The headlines are right. Alexandria Ocasio-Cortez, a 28-year-old grassroots activist, just pulled off the biggest upset so far in the 2018 election cycle. Her Democratic primary win Tuesday in a race with Congressman Joe Crowley, a veteran party operative and 10-term incumbent who is the fourth-ranking Democrat in the House, may well be the most remarkable New York City congressional election result since 31-year-old Elizabeth Holtzman beat House Judiciary Committee chairman Emanuel Celler in a 1972 primary.
The defeat of Crowley, who was widely seen as a potential successor to House Democratic leader Nancy Pelosi, was described by a stunned New York Times as “the most significant loss for a Democratic incumbent in years and one that will reverberate across the party and the country.” Ocasio-Cortez won 57.5 to 42.5, despite the fact that Crowley overwhelmingly outspent her and enjoyed support from the same top-ranking Democrats who are lining up to back New York Governor Andrew Cuomo in his September Democratic primary contest with Cynthia Nixon.
Nixon backed Ocasio-Cortez and hailed Tuesday’s win as “what happens when you give people a choice. They show up, and they reject the status quo.”
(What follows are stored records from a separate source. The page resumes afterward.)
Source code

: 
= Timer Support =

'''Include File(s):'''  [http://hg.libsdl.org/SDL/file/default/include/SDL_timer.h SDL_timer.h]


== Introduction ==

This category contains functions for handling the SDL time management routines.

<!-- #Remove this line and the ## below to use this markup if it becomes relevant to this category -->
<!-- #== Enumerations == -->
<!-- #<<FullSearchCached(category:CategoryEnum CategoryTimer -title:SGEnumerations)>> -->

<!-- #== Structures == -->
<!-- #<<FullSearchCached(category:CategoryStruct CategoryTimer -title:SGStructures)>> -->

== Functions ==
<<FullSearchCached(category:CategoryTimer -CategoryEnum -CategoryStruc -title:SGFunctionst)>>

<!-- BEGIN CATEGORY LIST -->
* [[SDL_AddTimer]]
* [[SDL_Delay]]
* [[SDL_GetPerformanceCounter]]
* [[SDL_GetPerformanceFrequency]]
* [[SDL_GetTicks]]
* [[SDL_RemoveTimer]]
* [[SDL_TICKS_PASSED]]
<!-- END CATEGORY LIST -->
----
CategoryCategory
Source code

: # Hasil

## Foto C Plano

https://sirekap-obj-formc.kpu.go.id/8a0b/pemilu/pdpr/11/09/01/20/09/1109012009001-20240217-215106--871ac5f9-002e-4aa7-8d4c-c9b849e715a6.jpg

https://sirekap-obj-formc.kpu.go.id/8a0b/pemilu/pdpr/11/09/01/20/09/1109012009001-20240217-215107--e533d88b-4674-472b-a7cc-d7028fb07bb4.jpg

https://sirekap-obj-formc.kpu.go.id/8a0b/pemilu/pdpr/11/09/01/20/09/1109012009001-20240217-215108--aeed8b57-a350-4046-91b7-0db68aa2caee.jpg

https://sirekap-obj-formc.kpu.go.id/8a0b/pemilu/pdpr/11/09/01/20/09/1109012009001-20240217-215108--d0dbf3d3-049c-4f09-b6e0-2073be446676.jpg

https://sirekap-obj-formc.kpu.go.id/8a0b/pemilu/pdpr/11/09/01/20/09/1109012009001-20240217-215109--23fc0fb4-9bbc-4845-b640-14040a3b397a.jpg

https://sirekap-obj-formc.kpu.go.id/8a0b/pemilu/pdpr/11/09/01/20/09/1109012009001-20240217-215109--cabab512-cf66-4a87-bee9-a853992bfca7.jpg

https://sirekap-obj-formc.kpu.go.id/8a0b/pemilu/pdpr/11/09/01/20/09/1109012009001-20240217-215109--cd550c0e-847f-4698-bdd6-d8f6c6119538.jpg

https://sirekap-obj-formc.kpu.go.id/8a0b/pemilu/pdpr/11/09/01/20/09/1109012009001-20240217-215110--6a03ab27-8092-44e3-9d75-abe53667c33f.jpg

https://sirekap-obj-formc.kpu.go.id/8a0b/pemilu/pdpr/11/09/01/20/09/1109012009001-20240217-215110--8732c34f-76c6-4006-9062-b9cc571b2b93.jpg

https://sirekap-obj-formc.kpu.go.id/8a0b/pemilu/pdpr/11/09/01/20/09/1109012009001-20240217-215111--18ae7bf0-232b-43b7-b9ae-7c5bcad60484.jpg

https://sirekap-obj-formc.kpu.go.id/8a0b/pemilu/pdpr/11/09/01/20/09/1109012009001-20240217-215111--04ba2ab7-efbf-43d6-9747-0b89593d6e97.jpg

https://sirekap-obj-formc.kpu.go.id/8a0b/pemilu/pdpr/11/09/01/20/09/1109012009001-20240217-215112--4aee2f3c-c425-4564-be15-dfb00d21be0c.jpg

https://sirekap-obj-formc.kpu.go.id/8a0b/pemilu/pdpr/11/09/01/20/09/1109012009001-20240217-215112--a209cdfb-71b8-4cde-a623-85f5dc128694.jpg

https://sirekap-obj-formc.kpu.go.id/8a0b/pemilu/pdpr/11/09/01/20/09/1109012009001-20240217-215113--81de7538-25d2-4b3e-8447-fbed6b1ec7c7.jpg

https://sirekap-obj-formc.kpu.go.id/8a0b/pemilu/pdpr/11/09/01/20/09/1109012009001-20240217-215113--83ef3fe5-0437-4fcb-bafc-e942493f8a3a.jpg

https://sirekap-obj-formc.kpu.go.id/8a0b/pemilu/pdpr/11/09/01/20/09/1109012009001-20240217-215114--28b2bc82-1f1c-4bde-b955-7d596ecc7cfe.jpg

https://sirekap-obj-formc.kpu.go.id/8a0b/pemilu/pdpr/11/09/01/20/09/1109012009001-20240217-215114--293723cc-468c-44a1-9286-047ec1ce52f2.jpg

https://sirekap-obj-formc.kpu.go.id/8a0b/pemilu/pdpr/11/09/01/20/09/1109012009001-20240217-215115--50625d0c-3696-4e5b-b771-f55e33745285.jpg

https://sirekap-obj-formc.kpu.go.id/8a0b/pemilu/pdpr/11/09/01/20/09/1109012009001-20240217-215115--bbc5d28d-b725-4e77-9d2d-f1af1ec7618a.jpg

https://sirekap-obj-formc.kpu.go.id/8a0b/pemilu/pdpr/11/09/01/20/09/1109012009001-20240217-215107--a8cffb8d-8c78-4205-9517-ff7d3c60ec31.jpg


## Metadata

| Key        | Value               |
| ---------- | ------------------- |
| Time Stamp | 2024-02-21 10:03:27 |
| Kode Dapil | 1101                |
Matt Blizek, the elections-mobilization director for MoveOn, extended on that theme, saying, “These results are also a shot across the bow of the Democratic establishment in Washington: a young, diverse, and boldly progressive Resistance Movement isn’t waiting to be anointed by the powers that be. Americans from all walks of life who demand change are taking reins of power and showing the Democratic Party what its future looks like.”
The success of a young working-class Latina who served as an organizer for Bernie Sanders in the 2016 presidential race illustrates the volatility that exists within a Democratic Party in which most “leaders” are still too slow to recognize the intense yearning for economic and social change among its own base voters and among the millions of voters who could be rallied to the party line if it offered a dramatically bolder vision. “We were so clear about our values. We were always naming what we wanted to accomplish,” said Ocasio-Cortez, whose primary victory in an overwhelmingly Democratic district all but assures that she will secure the seat in November.
Ocasio-Cortez was warm and open as a candidate—she showed up for the debates that Crowley skipped in the Bronx and Queens neighborhoods that make up New York’s 14th district—yet she pulled no punches when it came to issues. A Bronx native who celebrated her own Puerto Rican heritage, Ocasio-Cortez promised to “fight for sweeping change in the way that the United States relates to Puerto Rico” on a host of economic and enfranchisement issues. In a multiracial, multiethnic district with a large immigrant population, she made the fight against Trump-administration policies central to her campaigning, which highlighted a call for the abolition of the Immigration and Customs Enforcement Agency (ICE). Ocasio-Cortez championed a single-payer, Medicare-for-All health-care system, declared that housing is a right, and called for sweeping criminal-justice reform. And she identified as a proud member of Democratic Socialists of America.